Both seem good, though i would suggest to form a convention to ignore any leading "the" and "a", to a more distinctive 3 word suffix.
While that's a good idea, then we'd have to know all "indistinctive" words in all languages. (Die, Der, La, L', ...)
There are still going to be duplicates, alas...
Of course, it does not have to be _exactly_ three authors, nor three words from the title, and it does not solve the John Smith (or Zheng Wang) problem.
It also doesn't solve issues with transliteration: Merik Möller may become "Moeller" or "Moller", Jakob Voß may become "Voss" or "Vosz" or even "VoB", etc. In case of chinese names, it's often not easy to decide which part is the last name.

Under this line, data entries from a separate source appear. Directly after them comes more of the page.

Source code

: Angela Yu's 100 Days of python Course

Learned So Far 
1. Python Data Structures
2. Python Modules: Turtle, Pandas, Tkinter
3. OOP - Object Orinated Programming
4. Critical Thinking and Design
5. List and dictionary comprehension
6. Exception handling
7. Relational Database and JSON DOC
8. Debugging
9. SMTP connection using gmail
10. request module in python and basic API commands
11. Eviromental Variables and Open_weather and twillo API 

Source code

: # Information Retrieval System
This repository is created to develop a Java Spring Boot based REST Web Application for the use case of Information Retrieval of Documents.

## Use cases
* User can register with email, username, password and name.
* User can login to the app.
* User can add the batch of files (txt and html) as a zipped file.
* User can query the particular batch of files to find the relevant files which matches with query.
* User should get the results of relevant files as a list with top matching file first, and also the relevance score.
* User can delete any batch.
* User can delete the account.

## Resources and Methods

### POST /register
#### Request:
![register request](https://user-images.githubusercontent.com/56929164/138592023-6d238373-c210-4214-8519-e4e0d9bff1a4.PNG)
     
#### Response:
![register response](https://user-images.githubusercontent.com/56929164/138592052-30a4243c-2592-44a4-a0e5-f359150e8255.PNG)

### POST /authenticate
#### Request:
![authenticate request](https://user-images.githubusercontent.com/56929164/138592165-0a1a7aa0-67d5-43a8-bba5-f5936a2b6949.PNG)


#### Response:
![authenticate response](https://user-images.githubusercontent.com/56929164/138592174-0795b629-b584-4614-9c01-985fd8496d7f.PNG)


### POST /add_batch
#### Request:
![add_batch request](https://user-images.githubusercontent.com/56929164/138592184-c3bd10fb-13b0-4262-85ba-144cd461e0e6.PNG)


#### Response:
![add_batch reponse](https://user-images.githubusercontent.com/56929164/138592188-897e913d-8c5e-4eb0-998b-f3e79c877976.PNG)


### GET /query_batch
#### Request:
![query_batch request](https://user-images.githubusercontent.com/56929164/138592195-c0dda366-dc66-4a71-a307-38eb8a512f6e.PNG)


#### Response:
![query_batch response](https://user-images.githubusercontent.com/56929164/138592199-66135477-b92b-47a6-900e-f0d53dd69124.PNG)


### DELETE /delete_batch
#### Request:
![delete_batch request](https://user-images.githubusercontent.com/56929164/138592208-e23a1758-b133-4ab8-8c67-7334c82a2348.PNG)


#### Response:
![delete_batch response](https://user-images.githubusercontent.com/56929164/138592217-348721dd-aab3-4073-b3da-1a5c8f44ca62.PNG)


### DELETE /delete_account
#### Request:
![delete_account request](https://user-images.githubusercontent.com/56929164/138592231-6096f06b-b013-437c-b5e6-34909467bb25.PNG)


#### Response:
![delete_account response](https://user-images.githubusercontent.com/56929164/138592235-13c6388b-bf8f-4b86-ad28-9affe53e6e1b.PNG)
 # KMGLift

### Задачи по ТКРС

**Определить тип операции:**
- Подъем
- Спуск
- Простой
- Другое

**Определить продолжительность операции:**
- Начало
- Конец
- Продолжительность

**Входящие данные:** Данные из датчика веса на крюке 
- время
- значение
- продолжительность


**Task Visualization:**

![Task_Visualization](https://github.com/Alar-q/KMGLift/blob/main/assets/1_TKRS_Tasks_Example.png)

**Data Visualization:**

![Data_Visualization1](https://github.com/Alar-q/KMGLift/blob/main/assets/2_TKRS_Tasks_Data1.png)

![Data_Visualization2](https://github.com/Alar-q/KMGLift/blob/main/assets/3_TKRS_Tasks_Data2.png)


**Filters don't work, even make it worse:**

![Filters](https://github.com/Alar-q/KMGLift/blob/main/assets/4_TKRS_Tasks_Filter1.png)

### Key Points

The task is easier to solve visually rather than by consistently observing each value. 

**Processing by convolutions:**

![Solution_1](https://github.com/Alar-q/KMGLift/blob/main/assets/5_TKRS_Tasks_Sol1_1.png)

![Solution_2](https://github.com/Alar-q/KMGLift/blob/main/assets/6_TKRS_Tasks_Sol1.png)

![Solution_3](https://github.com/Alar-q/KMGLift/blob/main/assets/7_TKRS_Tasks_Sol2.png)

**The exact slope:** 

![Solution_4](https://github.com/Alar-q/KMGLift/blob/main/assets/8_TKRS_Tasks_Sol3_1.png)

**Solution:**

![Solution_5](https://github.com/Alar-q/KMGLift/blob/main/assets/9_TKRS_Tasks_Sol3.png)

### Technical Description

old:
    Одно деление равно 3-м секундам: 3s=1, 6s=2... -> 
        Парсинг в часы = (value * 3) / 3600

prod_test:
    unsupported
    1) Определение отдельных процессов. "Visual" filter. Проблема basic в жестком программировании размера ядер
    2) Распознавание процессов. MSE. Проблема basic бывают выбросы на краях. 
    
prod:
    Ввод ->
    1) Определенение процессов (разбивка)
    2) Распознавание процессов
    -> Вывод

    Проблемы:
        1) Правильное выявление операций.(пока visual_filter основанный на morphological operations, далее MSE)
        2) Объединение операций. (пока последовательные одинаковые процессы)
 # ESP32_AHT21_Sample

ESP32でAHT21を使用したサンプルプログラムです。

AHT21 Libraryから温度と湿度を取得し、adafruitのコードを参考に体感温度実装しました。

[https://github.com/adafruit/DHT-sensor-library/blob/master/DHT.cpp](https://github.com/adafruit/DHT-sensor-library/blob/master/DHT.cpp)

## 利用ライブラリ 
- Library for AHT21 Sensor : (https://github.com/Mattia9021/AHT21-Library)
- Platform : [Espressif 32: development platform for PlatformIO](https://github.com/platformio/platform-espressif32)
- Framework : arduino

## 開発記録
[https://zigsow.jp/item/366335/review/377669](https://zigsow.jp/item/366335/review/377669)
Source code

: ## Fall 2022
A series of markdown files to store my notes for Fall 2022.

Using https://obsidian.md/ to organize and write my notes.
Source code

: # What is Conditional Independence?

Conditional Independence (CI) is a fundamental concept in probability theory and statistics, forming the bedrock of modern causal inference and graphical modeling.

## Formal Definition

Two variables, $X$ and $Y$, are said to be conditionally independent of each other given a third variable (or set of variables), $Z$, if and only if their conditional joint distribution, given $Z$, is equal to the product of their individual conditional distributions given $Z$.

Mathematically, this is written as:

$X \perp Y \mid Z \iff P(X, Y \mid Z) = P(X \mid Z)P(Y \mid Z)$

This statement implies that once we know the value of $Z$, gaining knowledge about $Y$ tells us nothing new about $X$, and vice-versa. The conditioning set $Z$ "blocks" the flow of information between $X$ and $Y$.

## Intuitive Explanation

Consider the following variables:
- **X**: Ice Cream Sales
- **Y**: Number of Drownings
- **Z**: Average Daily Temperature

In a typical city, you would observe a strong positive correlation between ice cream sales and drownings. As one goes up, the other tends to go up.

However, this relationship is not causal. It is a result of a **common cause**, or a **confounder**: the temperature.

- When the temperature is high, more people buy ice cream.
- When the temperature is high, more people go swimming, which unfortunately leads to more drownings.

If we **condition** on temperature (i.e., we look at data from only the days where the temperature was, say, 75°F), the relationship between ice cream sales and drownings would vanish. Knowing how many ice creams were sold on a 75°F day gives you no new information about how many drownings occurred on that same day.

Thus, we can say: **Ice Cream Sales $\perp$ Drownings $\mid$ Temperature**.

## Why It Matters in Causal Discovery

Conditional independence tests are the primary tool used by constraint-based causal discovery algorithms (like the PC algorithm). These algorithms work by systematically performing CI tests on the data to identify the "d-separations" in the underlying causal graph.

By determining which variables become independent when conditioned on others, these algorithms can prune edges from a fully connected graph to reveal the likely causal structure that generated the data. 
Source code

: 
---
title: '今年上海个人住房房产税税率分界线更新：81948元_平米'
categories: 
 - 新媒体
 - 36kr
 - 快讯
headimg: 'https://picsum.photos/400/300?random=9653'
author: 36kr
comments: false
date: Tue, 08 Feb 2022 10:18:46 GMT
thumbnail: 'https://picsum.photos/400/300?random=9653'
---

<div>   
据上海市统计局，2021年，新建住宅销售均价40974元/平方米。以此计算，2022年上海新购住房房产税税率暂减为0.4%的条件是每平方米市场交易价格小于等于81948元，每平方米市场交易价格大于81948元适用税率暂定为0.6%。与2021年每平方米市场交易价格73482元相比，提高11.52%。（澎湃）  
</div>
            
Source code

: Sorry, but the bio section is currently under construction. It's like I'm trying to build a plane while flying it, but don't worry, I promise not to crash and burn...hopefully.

To avoid this kind of ambiguity, i suggest to automatically apply some type of normalization and/or hashing. There is quite a bit of research about this kind of normalisation out there, generally with the aim of detecting duplicates. Perhaps we can learn from bibsonomy.org, have a look how they do it: http://www.bibsonomy.org/help/doc/inside.html.
Good idea!
-Jodi